◆ What you are asked to do
Nothing is to be left out: repeat every entry exactly as given.
((
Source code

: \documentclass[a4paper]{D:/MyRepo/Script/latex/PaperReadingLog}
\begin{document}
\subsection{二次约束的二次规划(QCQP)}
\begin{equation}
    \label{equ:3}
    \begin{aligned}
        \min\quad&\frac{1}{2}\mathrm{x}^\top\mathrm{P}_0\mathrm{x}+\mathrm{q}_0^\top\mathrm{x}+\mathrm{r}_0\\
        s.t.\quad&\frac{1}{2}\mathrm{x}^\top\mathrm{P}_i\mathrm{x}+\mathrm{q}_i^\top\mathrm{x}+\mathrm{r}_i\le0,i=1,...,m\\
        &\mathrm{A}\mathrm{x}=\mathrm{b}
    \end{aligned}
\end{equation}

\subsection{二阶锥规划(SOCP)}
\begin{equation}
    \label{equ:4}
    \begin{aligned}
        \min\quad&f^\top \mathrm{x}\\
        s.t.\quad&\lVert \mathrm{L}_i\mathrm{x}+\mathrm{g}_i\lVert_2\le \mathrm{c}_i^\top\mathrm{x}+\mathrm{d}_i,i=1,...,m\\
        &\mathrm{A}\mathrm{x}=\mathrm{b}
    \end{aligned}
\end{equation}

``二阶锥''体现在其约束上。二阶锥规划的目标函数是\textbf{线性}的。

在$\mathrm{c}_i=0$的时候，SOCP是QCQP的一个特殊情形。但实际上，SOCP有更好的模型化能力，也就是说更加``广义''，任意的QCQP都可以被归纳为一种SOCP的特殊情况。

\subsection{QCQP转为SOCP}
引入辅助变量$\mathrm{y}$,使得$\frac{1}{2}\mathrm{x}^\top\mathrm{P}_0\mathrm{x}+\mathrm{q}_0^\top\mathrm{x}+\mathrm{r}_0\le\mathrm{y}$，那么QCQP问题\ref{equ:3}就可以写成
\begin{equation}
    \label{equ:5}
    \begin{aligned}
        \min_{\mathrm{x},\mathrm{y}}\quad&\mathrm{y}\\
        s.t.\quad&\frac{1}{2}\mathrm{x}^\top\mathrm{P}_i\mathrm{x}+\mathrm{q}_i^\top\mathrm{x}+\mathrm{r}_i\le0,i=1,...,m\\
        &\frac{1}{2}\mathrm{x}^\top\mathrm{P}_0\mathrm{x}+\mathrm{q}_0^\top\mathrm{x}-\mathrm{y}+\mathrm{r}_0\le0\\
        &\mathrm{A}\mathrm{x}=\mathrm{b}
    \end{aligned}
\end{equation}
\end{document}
))
◆ Solution for this exercise
Source code

: \documentclass[a4paper]{D:/MyRepo/Script/latex/PaperReadingLog}
\begin{document}
\subsection{二次约束的二次规划(QCQP)}
\begin{equation}
    \label{equ:3}
    \begin{aligned}
        \min\quad&\frac{1}{2}\mathrm{x}^\top\mathrm{P}_0\mathrm{x}+\mathrm{q}_0^\top\mathrm{x}+\mathrm{r}_0\\
        s.t.\quad&\frac{1}{2}\mathrm{x}^\top\mathrm{P}_i\mathrm{x}+\mathrm{q}_i^\top\mathrm{x}+\mathrm{r}_i\le0,i=1,...,m\\
        &\mathrm{A}\mathrm{x}=\mathrm{b}
    \end{aligned}
\end{equation}

\subsection{二阶锥规划(SOCP)}
\begin{equation}
    \label{equ:4}
    \begin{aligned}
        \min\quad&f^\top \mathrm{x}\\
        s.t.\quad&\lVert \mathrm{L}_i\mathrm{x}+\mathrm{g}_i\lVert_2\le \mathrm{c}_i^\top\mathrm{x}+\mathrm{d}_i,i=1,...,m\\
        &\mathrm{A}\mathrm{x}=\mathrm{b}
    \end{aligned}
\end{equation}

``二阶锥''体现在其约束上。二阶锥规划的目标函数是\textbf{线性}的。

在$\mathrm{c}_i=0$的时候，SOCP是QCQP的一个特殊情形。但实际上，SOCP有更好的模型化能力，也就是说更加``广义''，任意的QCQP都可以被归纳为一种SOCP的特殊情况。

\subsection{QCQP转为SOCP}
引入辅助变量$\mathrm{y}$,使得$\frac{1}{2}\mathrm{x}^\top\mathrm{P}_0\mathrm{x}+\mathrm{q}_0^\top\mathrm{x}+\mathrm{r}_0\le\mathrm{y}$，那么QCQP问题\ref{equ:3}就可以写成
\begin{equation}
    \label{equ:5}
    \begin{aligned}
        \min_{\mathrm{x},\mathrm{y}}\quad&\mathrm{y}\\
        s.t.\quad&\frac{1}{2}\mathrm{x}^\top\mathrm{P}_i\mathrm{x}+\mathrm{q}_i^\top\mathrm{x}+\mathrm{r}_i\le0,i=1,...,m\\
        &\frac{1}{2}\mathrm{x}^\top\mathrm{P}_0\mathrm{x}+\mathrm{q}_0^\top\mathrm{x}-\mathrm{y}+\mathrm{r}_0\le0\\
        &\mathrm{A}\mathrm{x}=\mathrm{b}
    \end{aligned}
\end{equation}
\end{document}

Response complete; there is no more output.